走過江南這幾座城,金陵最是氣勢恢宏,姑蘇最是風景如畫,要說最閑適得益,倒要數這臨安城才能拔得頭籌。
街上行人莫不是緩步慢行,一派恣意閑散的模樣。雖是如此閑淡卻也不失生氣,反而見人都是三分笑意如和藹可親的睦鄰一般。
不知坐落于城郊的西陵府為何選了這樣一個城鎮做依托,或許是因著過慣了江湖中刀尖上舌忝血的日子,也想尋這麼一處與腥風血雨完全迥異的環境來燻陶燻陶。
漫無目的的四處游逛了半日,踫巧見路邊有座茶坊,從外面看去坊中似乎極為熱鬧。語柔一來是走累了,二來是向來愛湊熱鬧,便拉著君駱白也進了去。找了一個臨窗的位置要了一壺茶,幾碟點心,听起說書先生講起評書來。
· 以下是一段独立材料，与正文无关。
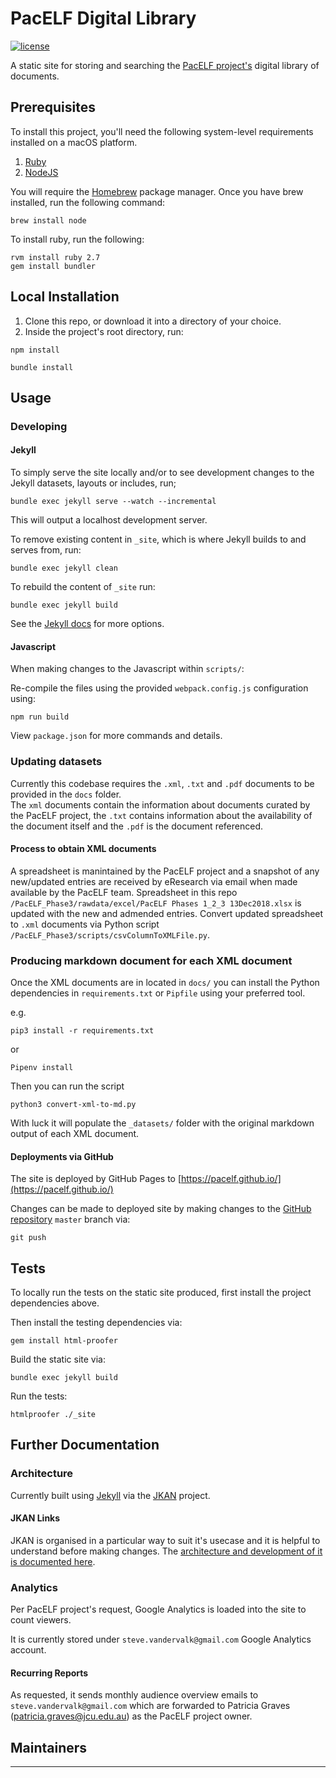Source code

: # PacELF Digital Library

[![license][license-image]][license-url]

A static site for storing and searching the [PacELF project's](http://www.wpro.who.int/southpacific/pacelf/en/) digital library of documents.

## Prerequisites

To install this project, you'll need the following system-level requirements installed on a macOS platform.

1. [Ruby](https://www.ruby-lang.org/en/documentation/installation/)
2. [NodeJS](http://nodejs.org)

You will require the [Homebrew](https://brew.sh/) package manager. Once you have brew installed, run the following command:

```shell
brew install node
```

To install ruby, run the following:

```shell
rvm install ruby 2.7
gem install bundler
```

## Local Installation

1. Clone this repo, or download it into a directory of your choice.
2. Inside the project's root directory, run:

```shell
npm install
```

```shell
bundle install
```

## Usage

### Developing

#### Jekyll

To simply serve the site locally and/or to see development changes to the Jekyll datasets, layouts or includes, run;

```shell
bundle exec jekyll serve --watch --incremental
```

This will output a localhost development server.

To remove existing content in `_site`, which is where Jekyll builds to and serves from, run:

```shell
bundle exec jekyll clean
```

To rebuild the content of `_site` run:

```shell
bundle exec jekyll build
```

See the [Jekyll docs](https://jekyllrb.com/docs/usage/) for more options.

#### Javascript

When making changes to the Javascript within `scripts/`:

Re-compile the files using the provided `webpack.config.js` configuration using:

```shell
npm run build
```

View `package.json` for more commands and details.

### Updating datasets

Currently this codebase requires the `.xml`, `.txt` and `.pdf` documents to be provided in the `docs` folder.  
The `xml` documents contain the information about documents curated by the PacELF project, the `.txt` contains information about the availability of the document itself and the `.pdf` is the document referenced.

#### Process to obtain XML documents

A spreadsheet is manintained by the PacELF project and a snapshot of any new/updated entries are received by eResearch via email when made available by the PacELF team. 
Spreadsheet in this repo `/PacELF_Phase3/rawdata/excel/PacELF Phases 1_2_3 13Dec2018.xlsx` is updated with the new and admended entries.
Convert updated spreadsheet to `.xml` documents via Python script `/PacELF_Phase3/scripts/csvColumnToXMLFile.py`.

### Producing markdown document for each XML document

Once the XML documents are in located in `docs/` you can install the Python dependencies in `requirements.txt` or `Pipfile` using your preferred tool.

e.g.

```shell
pip3 install -r requirements.txt
```

or

```shell
Pipenv install
```

Then you can run the script

```shell
python3 convert-xml-to-md.py
```

With luck it will populate the `_datasets/` folder with the original markdown output of each XML document.



#### Deployments via GitHub

The site is deployed by GitHub Pages to [https://pacelf.github.io/](https://pacelf.github.io/)

Changes can be made to deployed site by making changes to the [GitHub repository](https://github.com/pacelf/pacelf.github.io) `master` branch via:

```shell
git push
```

## Tests

To locally run the tests on the static site produced, first install the project dependencies above.

Then install the testing dependencies via:

```shell
gem install html-proofer
```

Build the static site via:

```shell
bundle exec jekyll build
```

Run the tests:

```shell
htmlproofer ./_site
```

## Further Documentation

### Architecture

Currently built using [Jekyll](https://github.com/jekyll/jekyll) via the [JKAN](https://github.com/timwis/jkan) project.

#### JKAN Links

JKAN is organised in a particular way to suit it's usecase and it is helpful to understand before making changes.  The [architecture and development of it is documented here](https://github.com/timwis/jkan/wiki/Architecture).

### Analytics

Per PacELF project's request, Google Analytics is loaded into the site to count viewers.

It is currently stored under `steve.vandervalk@gmail.com` Google Analytics account.

#### Recurring Reports

As requested, it sends monthly audience overview emails to `steve.vandervalk@gmail.com` which are forwarded to Patricia Graves (patricia.graves@jcu.edu.au) as the PacELF project owner.

## Maintainers

---
[license-image]: https://img.shields.io/badge/license-MIT-green.svg
[license-url]: https://github.com/jcu-eresearch/pacelf-digital-library/blob/master/LICENSE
君駱白執起手邊茶盞抿了一口,好笑道︰「從小你就愛湊熱鬧,這個習慣到底是一點都沒改。」
語柔亦拿過茶盞先用茶蓋浮著褐色茶水,眉目含笑氤氳在水汽後隱隱有些模糊︰「難為師兄還記著,習慣成自然,便是說我了。」
茶盞剛剛置于嘴邊,忽听驚堂木乍響,滿室皆靜。接著就听聞說書先生抑揚頓挫的聲音四散于整個茶樓︰「今日我們就來說一說京都中剛剛歿了的軒王妃。」
「吧嗒」一聲,語柔手中茶盞墜落,茶水四濺她卻渾然不覺,茶杯斜于桌上還滾動了一陣。
歿了的,軒王妃。
數年之後,語柔仍舊記得蒼澤史冊對自己出走之後的記載。那是,她剛剛下月皎山之日︰「靖嘉十四年十月初七,軒王妃阮氏薨。彼時驟雨大作,軒王伏案大哭。日不能安,夜不能寐,悲悼不已。」她不知道史冊所載軒王對她「薨」了的反應都多少杜撰的成分,但這寥寥幾字,卻是道盡了她的一生。
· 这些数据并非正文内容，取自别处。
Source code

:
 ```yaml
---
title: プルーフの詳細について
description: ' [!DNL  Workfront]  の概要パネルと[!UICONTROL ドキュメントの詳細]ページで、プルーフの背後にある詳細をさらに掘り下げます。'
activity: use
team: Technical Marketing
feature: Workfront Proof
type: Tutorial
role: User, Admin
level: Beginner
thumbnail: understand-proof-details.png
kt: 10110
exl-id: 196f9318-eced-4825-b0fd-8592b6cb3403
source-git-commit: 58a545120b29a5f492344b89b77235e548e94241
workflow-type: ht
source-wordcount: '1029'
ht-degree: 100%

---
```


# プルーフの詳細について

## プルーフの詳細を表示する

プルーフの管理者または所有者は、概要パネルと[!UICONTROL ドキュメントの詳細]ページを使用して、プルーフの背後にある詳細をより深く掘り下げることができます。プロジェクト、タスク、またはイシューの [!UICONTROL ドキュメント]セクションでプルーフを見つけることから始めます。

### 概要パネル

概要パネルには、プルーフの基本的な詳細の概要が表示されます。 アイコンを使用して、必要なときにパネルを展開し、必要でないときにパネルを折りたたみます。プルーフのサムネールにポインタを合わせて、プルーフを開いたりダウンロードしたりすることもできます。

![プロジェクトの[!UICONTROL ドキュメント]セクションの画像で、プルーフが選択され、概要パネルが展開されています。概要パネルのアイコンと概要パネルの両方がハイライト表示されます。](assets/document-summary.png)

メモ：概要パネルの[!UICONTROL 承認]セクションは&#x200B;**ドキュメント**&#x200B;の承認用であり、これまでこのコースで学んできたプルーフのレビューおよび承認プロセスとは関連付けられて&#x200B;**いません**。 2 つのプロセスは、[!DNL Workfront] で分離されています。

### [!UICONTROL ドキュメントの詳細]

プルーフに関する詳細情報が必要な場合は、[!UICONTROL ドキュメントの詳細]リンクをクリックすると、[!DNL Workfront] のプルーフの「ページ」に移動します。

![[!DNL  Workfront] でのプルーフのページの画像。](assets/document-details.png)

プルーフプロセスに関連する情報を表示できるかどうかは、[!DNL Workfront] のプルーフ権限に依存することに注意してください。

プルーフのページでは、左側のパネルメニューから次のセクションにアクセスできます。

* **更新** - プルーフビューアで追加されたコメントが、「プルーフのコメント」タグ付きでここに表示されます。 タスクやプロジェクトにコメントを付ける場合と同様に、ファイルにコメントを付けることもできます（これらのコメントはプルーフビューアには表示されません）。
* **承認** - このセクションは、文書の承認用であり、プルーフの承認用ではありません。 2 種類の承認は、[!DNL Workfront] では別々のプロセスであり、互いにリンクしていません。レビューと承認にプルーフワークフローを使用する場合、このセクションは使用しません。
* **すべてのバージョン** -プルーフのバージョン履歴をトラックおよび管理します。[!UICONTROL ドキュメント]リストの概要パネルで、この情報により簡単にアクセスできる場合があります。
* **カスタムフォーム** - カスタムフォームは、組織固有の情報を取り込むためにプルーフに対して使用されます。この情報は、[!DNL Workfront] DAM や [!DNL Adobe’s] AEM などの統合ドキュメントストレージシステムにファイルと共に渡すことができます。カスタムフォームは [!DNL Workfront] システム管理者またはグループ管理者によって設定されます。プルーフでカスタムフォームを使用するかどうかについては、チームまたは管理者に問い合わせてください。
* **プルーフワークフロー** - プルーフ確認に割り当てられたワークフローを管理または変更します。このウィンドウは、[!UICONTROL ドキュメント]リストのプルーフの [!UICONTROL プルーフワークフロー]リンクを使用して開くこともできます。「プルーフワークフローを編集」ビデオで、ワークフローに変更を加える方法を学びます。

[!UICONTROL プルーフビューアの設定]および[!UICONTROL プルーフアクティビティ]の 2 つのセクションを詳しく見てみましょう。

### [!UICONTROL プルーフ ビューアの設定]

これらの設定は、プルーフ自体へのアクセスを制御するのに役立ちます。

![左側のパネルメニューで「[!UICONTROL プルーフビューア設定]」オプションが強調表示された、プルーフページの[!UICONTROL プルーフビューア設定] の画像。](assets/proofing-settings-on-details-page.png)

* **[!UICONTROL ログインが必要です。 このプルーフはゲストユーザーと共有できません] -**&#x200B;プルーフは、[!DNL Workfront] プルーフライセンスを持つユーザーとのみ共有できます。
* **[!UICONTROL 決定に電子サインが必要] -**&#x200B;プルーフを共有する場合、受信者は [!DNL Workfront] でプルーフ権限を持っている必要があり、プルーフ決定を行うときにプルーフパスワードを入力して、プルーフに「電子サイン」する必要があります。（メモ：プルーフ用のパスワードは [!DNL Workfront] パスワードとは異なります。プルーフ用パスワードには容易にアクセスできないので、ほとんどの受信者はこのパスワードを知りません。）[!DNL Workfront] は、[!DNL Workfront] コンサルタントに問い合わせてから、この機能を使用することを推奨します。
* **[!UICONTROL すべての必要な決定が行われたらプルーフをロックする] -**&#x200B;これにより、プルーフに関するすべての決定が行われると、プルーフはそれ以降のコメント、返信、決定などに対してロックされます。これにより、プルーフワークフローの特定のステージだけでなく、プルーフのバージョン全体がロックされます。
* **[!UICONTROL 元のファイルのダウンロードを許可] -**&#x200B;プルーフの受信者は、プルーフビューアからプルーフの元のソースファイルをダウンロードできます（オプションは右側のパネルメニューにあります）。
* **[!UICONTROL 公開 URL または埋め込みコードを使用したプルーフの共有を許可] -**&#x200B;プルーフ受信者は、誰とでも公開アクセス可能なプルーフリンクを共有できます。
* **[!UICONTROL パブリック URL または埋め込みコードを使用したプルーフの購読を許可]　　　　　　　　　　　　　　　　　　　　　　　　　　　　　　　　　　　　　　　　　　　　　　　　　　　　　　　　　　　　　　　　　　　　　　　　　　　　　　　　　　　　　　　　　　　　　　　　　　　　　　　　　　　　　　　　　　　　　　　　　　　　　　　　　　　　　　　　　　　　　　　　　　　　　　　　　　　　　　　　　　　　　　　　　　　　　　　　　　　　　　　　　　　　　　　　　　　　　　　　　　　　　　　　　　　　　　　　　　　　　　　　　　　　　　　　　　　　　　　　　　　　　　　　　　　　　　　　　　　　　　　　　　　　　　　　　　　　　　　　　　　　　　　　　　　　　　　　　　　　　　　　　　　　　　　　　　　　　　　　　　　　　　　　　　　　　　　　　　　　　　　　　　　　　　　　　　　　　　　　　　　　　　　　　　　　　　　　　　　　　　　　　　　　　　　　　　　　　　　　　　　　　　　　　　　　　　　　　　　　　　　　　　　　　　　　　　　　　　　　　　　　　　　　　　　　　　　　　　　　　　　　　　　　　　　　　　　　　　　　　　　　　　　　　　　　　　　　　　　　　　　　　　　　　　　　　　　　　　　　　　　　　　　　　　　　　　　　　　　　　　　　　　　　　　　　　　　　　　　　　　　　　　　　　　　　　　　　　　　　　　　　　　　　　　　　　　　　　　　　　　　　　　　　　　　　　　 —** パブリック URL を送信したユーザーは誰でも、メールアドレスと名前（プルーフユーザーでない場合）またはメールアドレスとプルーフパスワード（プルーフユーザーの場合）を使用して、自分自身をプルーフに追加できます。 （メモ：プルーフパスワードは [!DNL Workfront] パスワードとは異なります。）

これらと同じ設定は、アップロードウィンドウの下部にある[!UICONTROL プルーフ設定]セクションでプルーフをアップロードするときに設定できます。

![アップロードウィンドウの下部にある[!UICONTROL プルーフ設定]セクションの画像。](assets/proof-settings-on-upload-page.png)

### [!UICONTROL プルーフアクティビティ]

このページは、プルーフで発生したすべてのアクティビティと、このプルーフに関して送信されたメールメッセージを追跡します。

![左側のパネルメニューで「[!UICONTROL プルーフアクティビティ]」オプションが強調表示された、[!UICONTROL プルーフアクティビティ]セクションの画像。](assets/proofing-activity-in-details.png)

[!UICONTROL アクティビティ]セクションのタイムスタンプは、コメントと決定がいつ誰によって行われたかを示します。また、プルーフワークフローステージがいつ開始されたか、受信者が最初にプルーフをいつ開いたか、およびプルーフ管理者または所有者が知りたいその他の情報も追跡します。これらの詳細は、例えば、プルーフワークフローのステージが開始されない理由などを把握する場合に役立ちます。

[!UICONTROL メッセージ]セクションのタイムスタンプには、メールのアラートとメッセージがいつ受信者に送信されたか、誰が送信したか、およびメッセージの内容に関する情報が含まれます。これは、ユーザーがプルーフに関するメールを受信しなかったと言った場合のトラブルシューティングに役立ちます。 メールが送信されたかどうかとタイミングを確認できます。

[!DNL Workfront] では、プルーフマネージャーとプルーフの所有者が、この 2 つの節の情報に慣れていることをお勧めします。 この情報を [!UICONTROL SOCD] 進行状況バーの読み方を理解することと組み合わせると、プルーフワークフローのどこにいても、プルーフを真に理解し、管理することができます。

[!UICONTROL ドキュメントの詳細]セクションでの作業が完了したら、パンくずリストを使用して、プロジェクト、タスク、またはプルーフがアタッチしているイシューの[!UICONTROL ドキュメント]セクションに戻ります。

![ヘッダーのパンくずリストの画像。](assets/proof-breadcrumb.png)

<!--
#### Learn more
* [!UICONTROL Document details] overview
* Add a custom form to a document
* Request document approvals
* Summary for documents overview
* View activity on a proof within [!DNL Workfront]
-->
君駱白眉心皺起,不動聲色的將倒下的茶盞扶起,看著她輕聲道︰「不如我們先回去。」
語柔慘白著一張臉緩緩搖頭。薨逝?自她走後,他就給她安上這樣一個名頭?入府六月,恰巧半年,他奪走了自己的一切,就這樣將自己一筆帶過,從軒王府乃至蒼澤都將她盡數抹去。